BEGIN Dataset records

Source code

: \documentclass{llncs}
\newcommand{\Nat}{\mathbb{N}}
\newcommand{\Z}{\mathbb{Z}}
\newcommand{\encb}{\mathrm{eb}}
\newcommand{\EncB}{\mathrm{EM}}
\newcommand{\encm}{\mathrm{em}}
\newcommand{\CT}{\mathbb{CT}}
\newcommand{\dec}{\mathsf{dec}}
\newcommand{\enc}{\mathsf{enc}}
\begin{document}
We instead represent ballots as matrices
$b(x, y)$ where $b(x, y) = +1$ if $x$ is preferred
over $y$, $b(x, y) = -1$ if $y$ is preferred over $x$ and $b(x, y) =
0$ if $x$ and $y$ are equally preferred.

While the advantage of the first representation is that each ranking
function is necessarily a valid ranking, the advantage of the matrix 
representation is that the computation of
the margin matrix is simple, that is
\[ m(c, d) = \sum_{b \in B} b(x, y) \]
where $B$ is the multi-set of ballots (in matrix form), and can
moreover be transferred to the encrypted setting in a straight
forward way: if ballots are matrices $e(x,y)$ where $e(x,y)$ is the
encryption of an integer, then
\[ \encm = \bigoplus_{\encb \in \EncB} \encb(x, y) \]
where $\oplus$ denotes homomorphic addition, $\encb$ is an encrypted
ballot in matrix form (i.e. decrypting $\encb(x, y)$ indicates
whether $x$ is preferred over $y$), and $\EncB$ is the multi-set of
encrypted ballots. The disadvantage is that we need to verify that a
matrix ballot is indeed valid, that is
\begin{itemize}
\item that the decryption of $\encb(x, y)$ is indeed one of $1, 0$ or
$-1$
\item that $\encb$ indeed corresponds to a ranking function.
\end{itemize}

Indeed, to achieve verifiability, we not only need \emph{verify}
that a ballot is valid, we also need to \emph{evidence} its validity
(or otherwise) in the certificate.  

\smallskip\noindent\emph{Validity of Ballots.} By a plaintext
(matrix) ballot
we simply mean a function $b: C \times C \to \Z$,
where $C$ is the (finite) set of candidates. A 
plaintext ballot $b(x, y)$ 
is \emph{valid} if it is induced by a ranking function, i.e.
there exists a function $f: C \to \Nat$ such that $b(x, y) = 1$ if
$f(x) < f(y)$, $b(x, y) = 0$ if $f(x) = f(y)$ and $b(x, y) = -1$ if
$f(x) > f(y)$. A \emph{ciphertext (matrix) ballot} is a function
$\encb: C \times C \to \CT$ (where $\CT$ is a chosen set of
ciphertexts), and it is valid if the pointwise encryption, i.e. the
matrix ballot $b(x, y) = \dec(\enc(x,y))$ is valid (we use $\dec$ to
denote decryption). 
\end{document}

END Dataset records

* Task brief *
Each entry above is to be transcribed without alteration.

* Response to the task *
Source code

: \documentclass{llncs}
\newcommand{\Nat}{\mathbb{N}}
\newcommand{\Z}{\mathbb{Z}}
\newcommand{\encb}{\mathrm{eb}}
\newcommand{\EncB}{\mathrm{EM}}
\newcommand{\encm}{\mathrm{em}}
\newcommand{\CT}{\mathbb{CT}}
\newcommand{\dec}{\mathsf{dec}}
\newcommand{\enc}{\mathsf{enc}}
\begin{document}
We instead represent ballots as matrices
$b(x, y)$ where $b(x, y) = +1$ if $x$ is preferred
over $y$, $b(x, y) = -1$ if $y$ is preferred over $x$ and $b(x, y) =
0$ if $x$ and $y$ are equally preferred.

While the advantage of the first representation is that each ranking
function is necessarily a valid ranking, the advantage of the matrix 
representation is that the computation of
the margin matrix is simple, that is
\[ m(c, d) = \sum_{b \in B} b(x, y) \]
where $B$ is the multi-set of ballots (in matrix form), and can
moreover be transferred to the encrypted setting in a straight
forward way: if ballots are matrices $e(x,y)$ where $e(x,y)$ is the
encryption of an integer, then
\[ \encm = \bigoplus_{\encb \in \EncB} \encb(x, y) \]
where $\oplus$ denotes homomorphic addition, $\encb$ is an encrypted
ballot in matrix form (i.e. decrypting $\encb(x, y)$ indicates
whether $x$ is preferred over $y$), and $\EncB$ is the multi-set of
encrypted ballots. The disadvantage is that we need to verify that a
matrix ballot is indeed valid, that is
\begin{itemize}
\item that the decryption of $\encb(x, y)$ is indeed one of $1, 0$ or
$-1$
\item that $\encb$ indeed corresponds to a ranking function.
\end{itemize}

Indeed, to achieve verifiability, we not only need \emph{verify}
that a ballot is valid, we also need to \emph{evidence} its validity
(or otherwise) in the certificate.  

\smallskip\noindent\emph{Validity of Ballots.} By a plaintext
(matrix) ballot
we simply mean a function $b: C \times C \to \Z$,
where $C$ is the (finite) set of candidates. A 
plaintext ballot $b(x, y)$ 
is \emph{valid} if it is induced by a ranking function, i.e.
there exists a function $f: C \to \Nat$ such that $b(x, y) = 1$ if
$f(x) < f(y)$, $b(x, y) = 0$ if $f(x) = f(y)$ and $b(x, y) = -1$ if
$f(x) > f(y)$. A \emph{ciphertext (matrix) ballot} is a function
$\encb: C \times C \to \CT$ (where $\CT$ is a chosen set of
ciphertexts), and it is valid if the pointwise encryption, i.e. the
matrix ballot $b(x, y) = \dec(\enc(x,y))$ is valid (we use $\dec$ to
denote decryption). 
\end{document}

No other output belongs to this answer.